In part 1 of this series, I was discussing how to obtain accurate measures of time and distance traveled from the respondent’s origin and the site(s) of interest. We are using the gmapsdistance package (or alternatively the ggmaps package).
As any package, if at any time you are having trouble with the syntax, just type:
A help tab should appear.
For the gmapsdistance or ggmap package to work, you need at least to supply it with:
- An origin vector
- A destination vector
- Mode of transportation
- An API key
I already talked about how to get an API key on my previous post, so I will be focusing on the three other arguments that you need to declare: origin and destination vectors, mode of transport, and other options in this function.
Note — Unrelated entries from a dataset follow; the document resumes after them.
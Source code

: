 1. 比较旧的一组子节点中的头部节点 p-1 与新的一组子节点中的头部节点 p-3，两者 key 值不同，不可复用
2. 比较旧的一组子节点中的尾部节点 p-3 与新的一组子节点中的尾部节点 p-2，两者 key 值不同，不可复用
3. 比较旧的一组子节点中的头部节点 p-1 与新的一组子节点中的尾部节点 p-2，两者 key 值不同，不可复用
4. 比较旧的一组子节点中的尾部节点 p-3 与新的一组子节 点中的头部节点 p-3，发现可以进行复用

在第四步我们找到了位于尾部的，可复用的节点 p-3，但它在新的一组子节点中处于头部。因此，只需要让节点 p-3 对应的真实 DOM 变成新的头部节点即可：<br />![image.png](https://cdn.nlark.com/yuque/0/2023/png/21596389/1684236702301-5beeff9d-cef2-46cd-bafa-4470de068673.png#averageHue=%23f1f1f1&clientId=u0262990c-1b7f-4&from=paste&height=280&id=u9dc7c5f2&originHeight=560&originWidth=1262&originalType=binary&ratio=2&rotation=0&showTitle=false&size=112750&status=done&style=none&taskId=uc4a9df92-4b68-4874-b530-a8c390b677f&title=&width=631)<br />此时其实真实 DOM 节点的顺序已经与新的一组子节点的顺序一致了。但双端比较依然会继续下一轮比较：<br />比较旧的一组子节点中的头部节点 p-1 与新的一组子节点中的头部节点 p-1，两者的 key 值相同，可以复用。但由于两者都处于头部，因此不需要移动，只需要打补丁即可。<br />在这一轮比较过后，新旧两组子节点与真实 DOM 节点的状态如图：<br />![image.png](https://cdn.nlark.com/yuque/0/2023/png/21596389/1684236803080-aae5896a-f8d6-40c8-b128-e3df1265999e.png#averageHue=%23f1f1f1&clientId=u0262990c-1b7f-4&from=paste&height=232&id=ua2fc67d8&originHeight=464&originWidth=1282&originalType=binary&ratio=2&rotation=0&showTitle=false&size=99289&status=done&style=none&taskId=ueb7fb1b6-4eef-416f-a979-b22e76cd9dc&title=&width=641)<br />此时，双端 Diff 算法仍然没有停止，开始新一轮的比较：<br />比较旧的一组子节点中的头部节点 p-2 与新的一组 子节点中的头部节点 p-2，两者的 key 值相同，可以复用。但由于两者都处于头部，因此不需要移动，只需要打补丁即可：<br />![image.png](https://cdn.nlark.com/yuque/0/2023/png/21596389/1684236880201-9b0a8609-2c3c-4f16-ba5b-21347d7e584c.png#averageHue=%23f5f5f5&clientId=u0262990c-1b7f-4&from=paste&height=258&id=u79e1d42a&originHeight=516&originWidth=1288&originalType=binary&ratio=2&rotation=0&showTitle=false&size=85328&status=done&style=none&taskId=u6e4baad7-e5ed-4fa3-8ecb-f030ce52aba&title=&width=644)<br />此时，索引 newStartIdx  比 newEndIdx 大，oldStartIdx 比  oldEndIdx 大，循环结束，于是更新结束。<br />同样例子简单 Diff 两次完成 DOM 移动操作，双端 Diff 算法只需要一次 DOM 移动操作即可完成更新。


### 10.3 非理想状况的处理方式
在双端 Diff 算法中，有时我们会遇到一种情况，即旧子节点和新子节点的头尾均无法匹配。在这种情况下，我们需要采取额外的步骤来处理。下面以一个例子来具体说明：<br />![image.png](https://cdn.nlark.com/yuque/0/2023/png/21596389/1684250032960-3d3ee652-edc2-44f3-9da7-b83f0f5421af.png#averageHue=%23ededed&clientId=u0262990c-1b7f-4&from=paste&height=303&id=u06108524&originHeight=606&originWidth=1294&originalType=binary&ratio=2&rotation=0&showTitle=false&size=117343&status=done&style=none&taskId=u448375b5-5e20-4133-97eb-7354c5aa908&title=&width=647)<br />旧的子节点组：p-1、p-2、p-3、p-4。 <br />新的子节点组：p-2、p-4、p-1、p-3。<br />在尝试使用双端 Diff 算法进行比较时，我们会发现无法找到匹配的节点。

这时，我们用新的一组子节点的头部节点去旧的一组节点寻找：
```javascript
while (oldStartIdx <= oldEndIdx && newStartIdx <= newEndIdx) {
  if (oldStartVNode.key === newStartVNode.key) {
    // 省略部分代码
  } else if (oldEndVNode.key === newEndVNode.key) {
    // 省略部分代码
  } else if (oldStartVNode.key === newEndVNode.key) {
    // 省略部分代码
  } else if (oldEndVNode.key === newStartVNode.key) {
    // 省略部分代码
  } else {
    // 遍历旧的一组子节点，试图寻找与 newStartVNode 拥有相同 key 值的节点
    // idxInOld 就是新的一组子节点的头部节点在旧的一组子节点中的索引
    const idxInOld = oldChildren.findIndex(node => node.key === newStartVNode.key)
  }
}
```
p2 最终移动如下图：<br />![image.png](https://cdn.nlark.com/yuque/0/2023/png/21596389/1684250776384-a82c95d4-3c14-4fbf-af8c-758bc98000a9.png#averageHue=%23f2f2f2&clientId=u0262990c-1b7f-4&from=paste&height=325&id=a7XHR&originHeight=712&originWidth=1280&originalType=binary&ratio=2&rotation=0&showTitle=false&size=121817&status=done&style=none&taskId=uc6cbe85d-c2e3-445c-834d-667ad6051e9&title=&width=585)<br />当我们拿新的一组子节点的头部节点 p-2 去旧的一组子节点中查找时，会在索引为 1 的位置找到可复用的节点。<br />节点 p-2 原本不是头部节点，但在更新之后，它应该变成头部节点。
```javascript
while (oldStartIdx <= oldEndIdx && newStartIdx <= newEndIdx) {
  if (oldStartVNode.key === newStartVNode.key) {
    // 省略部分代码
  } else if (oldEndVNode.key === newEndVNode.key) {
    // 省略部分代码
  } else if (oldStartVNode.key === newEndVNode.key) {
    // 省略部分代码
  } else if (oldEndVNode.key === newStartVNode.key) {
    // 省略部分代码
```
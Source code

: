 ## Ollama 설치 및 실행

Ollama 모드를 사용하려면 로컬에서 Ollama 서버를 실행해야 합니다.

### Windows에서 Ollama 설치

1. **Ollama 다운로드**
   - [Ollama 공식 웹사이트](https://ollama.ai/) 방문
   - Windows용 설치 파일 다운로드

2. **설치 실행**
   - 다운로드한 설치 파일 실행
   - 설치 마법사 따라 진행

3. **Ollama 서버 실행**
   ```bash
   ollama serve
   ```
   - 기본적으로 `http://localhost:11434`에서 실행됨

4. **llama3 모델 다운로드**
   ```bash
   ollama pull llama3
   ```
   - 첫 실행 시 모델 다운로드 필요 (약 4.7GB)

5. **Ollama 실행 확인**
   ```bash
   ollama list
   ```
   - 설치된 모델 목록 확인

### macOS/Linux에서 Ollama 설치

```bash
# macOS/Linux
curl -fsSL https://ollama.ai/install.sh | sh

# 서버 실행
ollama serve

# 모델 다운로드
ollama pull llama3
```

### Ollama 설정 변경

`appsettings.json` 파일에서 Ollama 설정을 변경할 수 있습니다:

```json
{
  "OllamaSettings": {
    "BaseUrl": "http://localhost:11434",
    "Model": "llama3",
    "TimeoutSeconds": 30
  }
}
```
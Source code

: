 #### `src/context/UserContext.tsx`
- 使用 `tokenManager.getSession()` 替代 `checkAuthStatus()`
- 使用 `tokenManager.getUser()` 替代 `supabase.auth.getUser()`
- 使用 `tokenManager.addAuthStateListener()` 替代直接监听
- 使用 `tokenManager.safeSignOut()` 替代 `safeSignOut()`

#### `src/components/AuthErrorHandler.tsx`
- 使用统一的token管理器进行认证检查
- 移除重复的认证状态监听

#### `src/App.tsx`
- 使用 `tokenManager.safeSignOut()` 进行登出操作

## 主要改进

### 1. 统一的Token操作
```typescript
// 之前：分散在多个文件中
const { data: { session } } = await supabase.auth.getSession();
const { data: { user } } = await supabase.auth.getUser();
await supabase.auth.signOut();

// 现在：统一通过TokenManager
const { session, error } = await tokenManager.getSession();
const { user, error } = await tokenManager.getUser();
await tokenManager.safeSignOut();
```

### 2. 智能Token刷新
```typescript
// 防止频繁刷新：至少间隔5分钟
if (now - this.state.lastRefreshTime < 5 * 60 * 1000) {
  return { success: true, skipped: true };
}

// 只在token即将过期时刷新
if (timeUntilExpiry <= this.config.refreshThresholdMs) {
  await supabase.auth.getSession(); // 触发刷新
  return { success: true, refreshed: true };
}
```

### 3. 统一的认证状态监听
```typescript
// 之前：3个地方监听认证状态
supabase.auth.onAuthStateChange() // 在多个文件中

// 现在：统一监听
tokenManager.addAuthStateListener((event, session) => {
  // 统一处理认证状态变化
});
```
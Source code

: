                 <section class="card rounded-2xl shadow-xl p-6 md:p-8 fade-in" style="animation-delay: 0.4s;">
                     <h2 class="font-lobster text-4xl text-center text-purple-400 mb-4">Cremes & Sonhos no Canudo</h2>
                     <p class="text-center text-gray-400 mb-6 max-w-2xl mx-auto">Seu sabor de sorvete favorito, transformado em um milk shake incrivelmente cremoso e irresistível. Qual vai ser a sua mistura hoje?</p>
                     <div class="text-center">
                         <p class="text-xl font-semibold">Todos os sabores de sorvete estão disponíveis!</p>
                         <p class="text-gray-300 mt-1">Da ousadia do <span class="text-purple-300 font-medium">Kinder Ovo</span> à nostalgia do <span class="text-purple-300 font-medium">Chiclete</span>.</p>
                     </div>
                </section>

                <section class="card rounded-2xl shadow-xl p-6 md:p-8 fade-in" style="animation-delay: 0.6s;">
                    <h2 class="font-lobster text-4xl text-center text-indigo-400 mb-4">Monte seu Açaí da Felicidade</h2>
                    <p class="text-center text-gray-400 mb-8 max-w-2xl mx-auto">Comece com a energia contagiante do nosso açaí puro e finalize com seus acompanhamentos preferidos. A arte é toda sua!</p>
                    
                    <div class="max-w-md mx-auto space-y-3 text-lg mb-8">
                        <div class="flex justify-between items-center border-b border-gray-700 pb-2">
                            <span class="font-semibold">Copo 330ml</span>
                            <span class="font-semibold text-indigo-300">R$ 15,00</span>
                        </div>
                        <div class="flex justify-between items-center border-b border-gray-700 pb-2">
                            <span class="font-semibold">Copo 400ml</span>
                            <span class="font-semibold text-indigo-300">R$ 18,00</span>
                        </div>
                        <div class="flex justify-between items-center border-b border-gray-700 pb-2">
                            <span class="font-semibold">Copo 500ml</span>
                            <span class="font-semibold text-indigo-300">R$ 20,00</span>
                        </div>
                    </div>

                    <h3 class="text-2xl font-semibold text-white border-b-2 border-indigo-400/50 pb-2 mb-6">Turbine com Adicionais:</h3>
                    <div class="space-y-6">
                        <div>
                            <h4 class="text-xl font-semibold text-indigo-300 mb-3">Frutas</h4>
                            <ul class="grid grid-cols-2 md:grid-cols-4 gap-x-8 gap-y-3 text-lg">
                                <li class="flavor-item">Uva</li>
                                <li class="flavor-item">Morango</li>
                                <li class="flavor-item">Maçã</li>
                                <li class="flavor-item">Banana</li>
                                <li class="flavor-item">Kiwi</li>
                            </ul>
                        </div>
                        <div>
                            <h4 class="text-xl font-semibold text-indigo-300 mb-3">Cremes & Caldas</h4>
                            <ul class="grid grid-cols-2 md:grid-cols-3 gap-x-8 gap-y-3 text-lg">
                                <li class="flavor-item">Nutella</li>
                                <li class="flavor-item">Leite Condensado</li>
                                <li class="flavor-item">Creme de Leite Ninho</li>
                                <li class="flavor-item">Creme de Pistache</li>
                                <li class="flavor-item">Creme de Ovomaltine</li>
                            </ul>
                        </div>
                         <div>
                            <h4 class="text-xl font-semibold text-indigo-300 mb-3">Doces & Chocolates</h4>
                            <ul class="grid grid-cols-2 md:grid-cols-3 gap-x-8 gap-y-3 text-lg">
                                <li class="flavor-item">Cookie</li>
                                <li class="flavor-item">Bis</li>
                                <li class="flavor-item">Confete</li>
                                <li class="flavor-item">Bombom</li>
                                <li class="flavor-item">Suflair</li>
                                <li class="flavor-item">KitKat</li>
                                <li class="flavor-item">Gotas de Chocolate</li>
Setting the origin and destination vectors
Usually, in travel cost applications, we have multiple origins, which correspond to the home, postal codes or other origins of each of the sampled individuals. On the other hand, we have one or few destinations, which are the sites of interest (e.g. beaches, forests, lakes). Because we usually have survey data, we may have as many origins as the number of sampled individuals.
The origin and destination vectors can either be defined inside the gmapsdistance function (or mapdist function in ggmaps), or previously as its own vector. These two samples of code:
origin1 = c("Oslo+Norway") gmapsdistance(origin1, ...)
gmapsdistance(origin = c("Oslo+Norway")
are equivalent commands.
You can define either a text expression as the origin, or sets of coordinates. However, be alert that Google Maps has to be able to find the expression you are using, otherwise it will try to approximate as best as it can. To double-check that Google Maps is getting the right origin, I like to visualize my origin vector in a map:
library(ggmap) register_google(key = 'YOUR_API_KEY') map <- get_map(location = 'Rogaland', zoom = 8) mapPoints <- ggmap(map) + geom_point(aes(x = Longitude, y = Latitude), data = YOUR_DATA, alpha = .5) mapPoints
Just replace the “location =” part with the name of your study site. YOUR_DATA has to be a matrix with a longitude and a latitude vectors for each postal code. In my case, this code yields this map:
I see that some points are in the middle of the sea, so the coordinates I have are not trust-worthy. Any distance and/or time estimates I get will be wrong, and exaggerated at times.
Alternatively I used postal codes (e.g. “4001+Norway”) as my point of origin. When I tried typing the postal code in Google Maps, it could not identify the right point of origin, and used “Norway” as the origin instead. Hence, I heavily recommend using coordinates as the origin vector (latitude+longitude) that have been quality-checked (by you or someone else).
I close with some final notes about the origin and destination vectors. When typing either coordinates or references into these vectors, there cannot be any spaces inside the quotes (e.g. “Oslo+Norway” instead of “Oslo + Norway”). Second, the + sign should always be used to separate the coordinates and/or references (e.g. “Oslo+Norway” instead of “Oslo Norway”). Finally, R does not accept very long origin and/or destination vectors (i.e. there is a character length limit to vectors). I usually cut the origin vector as many times as necessary, until R accepts it (e.g. origin1, origin2, …).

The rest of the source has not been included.